Im aktuellen "Lagebild Organisierte Kriminalität" für 2011 schätzt das Landeskriminalamt (LKA) den Tatertrag auf fast 76 Millionen Euro. Es wurden 66 OK-Verfahren bearbeitet. Ein Schwerpunkt lag beim Rauschgifthandel- und Schmuggel.

Wirtschafts-Kriminalität führte zu erheblichen Schäden, insbesondere durch Anlagebetrug im Aktienhandel (35 Mio. Euro). Das Agieren der "Baumafia" (58,8 Mio. Euro) und wettbewerbsverzerrende Absprachen durch Korruption im produktiven Gewerbe (18 Mio. Euro) verursachten zusätzlich hohe Steuerschäden, da weder Umsatz- noch Einkommenssteuer abgeführt werden.

Dabei sind nicht nur die italienischen Mafiaorganisationen Cosa Nostra, Camorra, 'Ndrangheta aktiv: Tatverdächtige kommen auch aus der Türkei, dem Libanon oder Weißrussland - die Rockergruppen nicht zu vergessen.

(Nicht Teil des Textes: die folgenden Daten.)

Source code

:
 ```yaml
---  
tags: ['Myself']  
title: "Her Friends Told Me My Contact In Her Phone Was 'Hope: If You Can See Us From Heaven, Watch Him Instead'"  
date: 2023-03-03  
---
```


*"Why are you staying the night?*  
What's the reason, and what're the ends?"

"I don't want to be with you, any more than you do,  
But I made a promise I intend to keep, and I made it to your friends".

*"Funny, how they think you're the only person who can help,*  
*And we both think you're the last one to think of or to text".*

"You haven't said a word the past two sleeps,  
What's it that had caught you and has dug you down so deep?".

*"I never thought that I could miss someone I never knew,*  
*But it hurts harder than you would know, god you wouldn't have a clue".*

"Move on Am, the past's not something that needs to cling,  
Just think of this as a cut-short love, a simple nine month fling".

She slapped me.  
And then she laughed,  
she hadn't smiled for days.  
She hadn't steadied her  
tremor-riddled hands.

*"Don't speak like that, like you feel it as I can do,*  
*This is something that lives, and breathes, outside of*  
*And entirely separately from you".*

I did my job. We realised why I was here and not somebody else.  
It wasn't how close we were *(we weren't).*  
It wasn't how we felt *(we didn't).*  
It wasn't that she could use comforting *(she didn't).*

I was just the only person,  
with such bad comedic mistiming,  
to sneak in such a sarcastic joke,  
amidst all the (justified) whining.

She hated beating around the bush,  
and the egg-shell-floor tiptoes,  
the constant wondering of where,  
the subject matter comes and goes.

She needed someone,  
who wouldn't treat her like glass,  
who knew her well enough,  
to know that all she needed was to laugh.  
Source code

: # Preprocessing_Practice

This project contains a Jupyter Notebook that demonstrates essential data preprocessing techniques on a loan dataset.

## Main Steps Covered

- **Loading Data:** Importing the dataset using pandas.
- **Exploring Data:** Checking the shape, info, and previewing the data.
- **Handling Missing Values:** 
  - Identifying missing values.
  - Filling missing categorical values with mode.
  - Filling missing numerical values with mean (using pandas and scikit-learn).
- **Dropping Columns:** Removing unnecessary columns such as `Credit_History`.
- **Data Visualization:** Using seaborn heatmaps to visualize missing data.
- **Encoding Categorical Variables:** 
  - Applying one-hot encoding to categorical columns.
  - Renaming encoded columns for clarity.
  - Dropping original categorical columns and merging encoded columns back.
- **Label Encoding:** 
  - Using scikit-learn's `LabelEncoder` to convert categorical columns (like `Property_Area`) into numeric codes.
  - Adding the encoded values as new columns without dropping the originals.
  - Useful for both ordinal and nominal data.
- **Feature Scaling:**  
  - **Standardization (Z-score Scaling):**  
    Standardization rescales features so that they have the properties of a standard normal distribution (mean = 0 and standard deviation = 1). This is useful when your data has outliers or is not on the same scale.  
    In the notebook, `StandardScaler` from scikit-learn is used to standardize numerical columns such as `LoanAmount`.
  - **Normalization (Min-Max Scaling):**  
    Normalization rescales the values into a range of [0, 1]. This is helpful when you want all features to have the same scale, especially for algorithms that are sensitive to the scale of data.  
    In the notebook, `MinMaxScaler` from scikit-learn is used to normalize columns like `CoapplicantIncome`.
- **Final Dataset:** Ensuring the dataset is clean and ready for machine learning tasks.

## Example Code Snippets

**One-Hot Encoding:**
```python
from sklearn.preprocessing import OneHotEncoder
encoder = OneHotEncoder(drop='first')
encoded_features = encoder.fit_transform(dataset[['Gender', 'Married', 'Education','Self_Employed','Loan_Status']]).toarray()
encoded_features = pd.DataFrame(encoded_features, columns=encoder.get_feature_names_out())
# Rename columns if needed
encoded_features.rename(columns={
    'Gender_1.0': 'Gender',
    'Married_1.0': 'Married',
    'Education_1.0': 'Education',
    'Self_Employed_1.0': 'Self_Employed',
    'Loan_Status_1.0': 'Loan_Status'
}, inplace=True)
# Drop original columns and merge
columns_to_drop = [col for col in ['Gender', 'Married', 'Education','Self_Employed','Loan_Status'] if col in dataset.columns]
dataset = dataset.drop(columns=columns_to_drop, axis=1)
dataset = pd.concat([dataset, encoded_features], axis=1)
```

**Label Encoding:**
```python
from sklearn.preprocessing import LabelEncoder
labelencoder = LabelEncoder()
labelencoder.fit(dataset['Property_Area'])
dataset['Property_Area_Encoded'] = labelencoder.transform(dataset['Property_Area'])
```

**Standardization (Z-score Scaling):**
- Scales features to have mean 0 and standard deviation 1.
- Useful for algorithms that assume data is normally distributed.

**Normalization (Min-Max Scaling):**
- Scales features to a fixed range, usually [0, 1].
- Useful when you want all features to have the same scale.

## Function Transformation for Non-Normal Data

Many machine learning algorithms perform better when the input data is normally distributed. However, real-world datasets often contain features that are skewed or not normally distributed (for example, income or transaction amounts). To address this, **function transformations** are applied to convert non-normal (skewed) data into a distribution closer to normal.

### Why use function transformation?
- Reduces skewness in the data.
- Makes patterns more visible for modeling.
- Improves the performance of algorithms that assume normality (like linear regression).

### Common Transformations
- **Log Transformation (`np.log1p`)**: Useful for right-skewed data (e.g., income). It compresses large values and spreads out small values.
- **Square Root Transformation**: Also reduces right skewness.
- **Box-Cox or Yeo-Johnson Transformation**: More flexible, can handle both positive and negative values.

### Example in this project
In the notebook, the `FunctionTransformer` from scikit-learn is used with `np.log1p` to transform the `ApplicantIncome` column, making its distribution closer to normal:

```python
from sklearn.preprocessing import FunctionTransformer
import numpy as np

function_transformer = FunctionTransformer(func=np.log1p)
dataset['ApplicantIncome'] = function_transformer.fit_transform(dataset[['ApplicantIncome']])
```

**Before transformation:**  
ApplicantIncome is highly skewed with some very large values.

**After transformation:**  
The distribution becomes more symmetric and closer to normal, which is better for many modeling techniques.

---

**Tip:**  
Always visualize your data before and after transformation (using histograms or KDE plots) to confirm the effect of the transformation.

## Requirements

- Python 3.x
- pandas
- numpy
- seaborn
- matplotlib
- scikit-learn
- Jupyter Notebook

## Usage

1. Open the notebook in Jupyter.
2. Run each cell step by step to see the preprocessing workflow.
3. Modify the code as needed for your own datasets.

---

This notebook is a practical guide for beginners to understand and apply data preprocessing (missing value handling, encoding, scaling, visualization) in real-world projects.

Brauchen wir einen Mafiaparagraphen?

Aber wie groß ist der Einfluss der Mafia in NRW? Und wie sollte man die organisierte Kriminalität bekämpfen? Die Meinungen von Autor Jürgen Roth ("Mafialand Deutschland") und vom LKA gehen auseinander.

Roth fordert einen Mafiaparagraphen und schließt sich der Meinung von Rüdiger Thust an, stellvertretender Landesvorsitzender des Bundes Deutscher Kriminalbeamter und Mitglied der neuen Initiative "Kultur der Legalität". "Aber der wird nicht kommen. Denn die Politik ist nicht daran interessiert, etwas zu ändern", sagt Roth, der am Samstag an einer Podiumsdiskussion der Initiative in Köln teilnehmen wird. Der bekannte Publizist beschäftigt sich seit Jahrzehnten mit organisierter Kriminalität und unterstellt der Politik "reine Dummheit", da man "seit zehn bis 15 Jahren gewarnt ist, dass eine Infiltration stattfindet".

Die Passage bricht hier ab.